My grandfather’s fountain pen; I will never forget it. I often used it to do my homework, practice lettering and draw pictures. I remember all the inkpots I collected with different colors of ink. I remember being amazed by the tenacity of the ink stains on my hands and how much I loved making inkblots. The pen had a certain weight to it and I loved the way it fit into my hands, like it was made for me. (Even though it was a hand me down). And I loved the fact that it reminded me of my grandfather, who is still alive at 95!
These days I don’t write with that pen much. I definitely don’t have to turn in homework and most of my correspondence is via phone, email or social media websites. I own an IPhone 5 (The most amazing IPhone yet), a wonder of technology and multitasking. In terms of access to technology, I am definitely in the higher strata of the food chain. I am able to access global information and connect with hundreds of people with the swipe of my finger. I am an exemplar of the benefits of technical progress we all strive for every day.

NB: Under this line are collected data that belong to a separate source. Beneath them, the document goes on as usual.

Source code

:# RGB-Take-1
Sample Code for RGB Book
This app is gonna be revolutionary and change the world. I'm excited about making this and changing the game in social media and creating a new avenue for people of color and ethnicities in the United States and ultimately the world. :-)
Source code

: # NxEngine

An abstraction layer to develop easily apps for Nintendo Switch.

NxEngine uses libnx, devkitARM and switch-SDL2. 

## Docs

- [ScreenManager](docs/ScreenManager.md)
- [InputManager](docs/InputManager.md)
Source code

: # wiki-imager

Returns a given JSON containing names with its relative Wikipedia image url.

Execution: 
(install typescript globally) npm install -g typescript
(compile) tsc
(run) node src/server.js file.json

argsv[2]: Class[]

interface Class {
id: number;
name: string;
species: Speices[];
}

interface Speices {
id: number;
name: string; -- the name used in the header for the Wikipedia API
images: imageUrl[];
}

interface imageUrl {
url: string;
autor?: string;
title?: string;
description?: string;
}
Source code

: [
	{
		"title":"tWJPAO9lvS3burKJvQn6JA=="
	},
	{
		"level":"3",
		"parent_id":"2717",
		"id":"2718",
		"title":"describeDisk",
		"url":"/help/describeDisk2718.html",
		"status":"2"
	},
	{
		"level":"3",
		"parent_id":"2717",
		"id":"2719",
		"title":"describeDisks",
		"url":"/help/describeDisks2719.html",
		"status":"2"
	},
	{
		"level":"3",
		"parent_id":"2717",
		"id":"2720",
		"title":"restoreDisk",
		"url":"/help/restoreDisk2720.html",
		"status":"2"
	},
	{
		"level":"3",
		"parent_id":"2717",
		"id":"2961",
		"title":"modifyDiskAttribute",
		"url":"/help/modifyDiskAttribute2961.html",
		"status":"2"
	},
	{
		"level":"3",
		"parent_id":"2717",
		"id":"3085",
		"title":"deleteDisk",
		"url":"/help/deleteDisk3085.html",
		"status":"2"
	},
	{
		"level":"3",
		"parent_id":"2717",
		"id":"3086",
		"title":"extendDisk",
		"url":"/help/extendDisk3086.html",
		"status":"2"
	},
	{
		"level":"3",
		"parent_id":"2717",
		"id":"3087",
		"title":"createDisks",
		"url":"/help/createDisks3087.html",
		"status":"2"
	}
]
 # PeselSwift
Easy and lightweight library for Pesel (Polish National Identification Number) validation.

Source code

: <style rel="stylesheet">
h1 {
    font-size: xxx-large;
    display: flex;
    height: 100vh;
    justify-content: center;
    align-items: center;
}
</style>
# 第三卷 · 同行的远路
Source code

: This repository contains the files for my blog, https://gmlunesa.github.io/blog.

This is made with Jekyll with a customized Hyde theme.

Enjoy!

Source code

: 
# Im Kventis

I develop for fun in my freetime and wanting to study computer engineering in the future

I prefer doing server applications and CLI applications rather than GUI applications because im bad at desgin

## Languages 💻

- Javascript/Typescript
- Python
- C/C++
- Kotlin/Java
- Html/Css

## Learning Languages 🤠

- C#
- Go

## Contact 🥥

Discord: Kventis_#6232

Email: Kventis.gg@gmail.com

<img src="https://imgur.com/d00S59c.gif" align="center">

And yet in the process, I realize I have lost a few things. My IPhone has replaced many of the things I used such as pens, clocks, calendars, calculators, compasses and maps. All seem redundant and sit in various containers on my desk, looking a little sad and dejected at their own uselessness. But it is not just the material objects I am afraid we are losing. It is also the emotional content contained within these quotidian objects that is evaporating from our world. Objects like the IPhone are conceived as platforms for facilitating multiple tasks; intentionally designed to disappear in the background as we use them to check the weather, text a friend or watch a movie. Hence the minimalist aesthetic that they embrace in their design and construction. And this is not something limited to phones; computers, gadgets, cars and even buildings are being built as “platform objects” for us to experience the virtual world seamlessly. And this removes any potential for emotional attachment towards these objects. It makes them less lovable, more disposable and upgradable, and ultimately less sustainable.

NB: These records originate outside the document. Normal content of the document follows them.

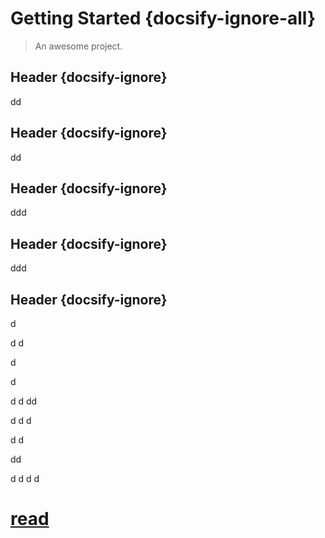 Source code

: # Getting Started {docsify-ignore-all}

> An awesome project.

## Header  {docsify-ignore}
dd


## Header  {docsify-ignore}

dd
## Header  {docsify-ignore}
ddd


## Header  {docsify-ignore}
ddd


## Header  {docsify-ignore}
d

d
d

d

d

d
d
dd



d
d
d

d
d

dd

d
d
d
d


# [read](/sub.md)
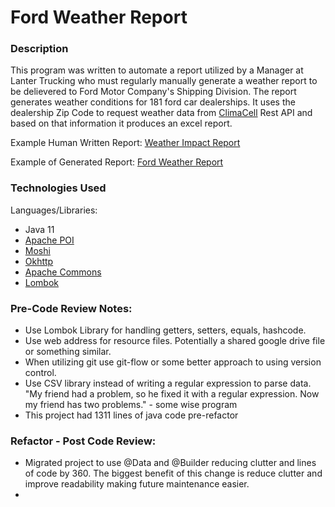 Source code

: # Ford Weather Report
### Description
  This program was written to automate a report utilized by a Manager at Lanter Trucking who must regularly manually generate a weather report to be delievered to Ford Motor Company's Shipping Division. The report generates weather conditions for 181 ford car dealerships. It uses the dealership Zip Code to request weather data from [ClimaCell](https://www.climacell.co/) Rest API and based on that information it produces an excel report.

Example Human Written Report:
[Weather Impact Report](https://github.com/Gcolon021/FordWeatherReport/blob/master/Excel/WEATHER%20IMPACT%2001-17-2019.xlsx)

Example of Generated Report:
[Ford Weather Report](https://github.com/Gcolon021/FordWeatherReport/blob/master/Excel/Ford%20Weather%20Report.xls)

### Technologies Used

Languages/Libraries:
- Java 11
- [Apache POI](https://poi.apache.org/)
- [Moshi](https://github.com/square/moshi/)
- [Okhttp](https://square.github.io/okhttp/)
- [Apache Commons](https://commons.apache.org/)
- [Lombok](https://projectlombok.org/)

### Pre-Code Review Notes:
 - Use Lombok Library for handling getters, setters, equals, hashcode. 
 - Use web address for resource files. Potentially a shared google drive file or something similar.
 - When utilizing git use git-flow or some better approach to using version control.
 - Use CSV library instead of writing a regular expression to parse data. "My friend had a problem, so he fixed it with a regular expression. Now my friend has two problems." - some wise program
 - This project had 1311 lines of java code pre-refactor
 
### Refactor - Post Code Review:
 - Migrated project to use @Data and @Builder reducing clutter and lines of code by 360. The biggest benefit of this change is reduce clutter and improve readability making future maintenance easier.
-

Technology’s ultimate goal is to be ubiquitous and invisible at the same time. Technology interacts with the physical world more every day, embedding itself into objects big and small. As it becomes invisible, beneath the surface, it also fundamentally changes our relationship with the real world.
I remember going to the store to get my phone and the first thought that popped in my head as I opened the box was: “I can’t wait for the next one!” This is a dangerous pattern. What happens when we start to think in similar way about our homes and communities? Will we continuously upgrade our world until it loses all semblance of a place containing history, culture and myth?
I am no luddite, but I do believe that we need to gain a more nuanced view of technical progress and what long term impacts it will have on our society. I often think about the nature of the world our grandchildren will grow up in and I hope they will have objects around them that remind them of their own identity. And this is why I refuse to part with my pen, for it delivers much more than mere utility; it is a part of who I am.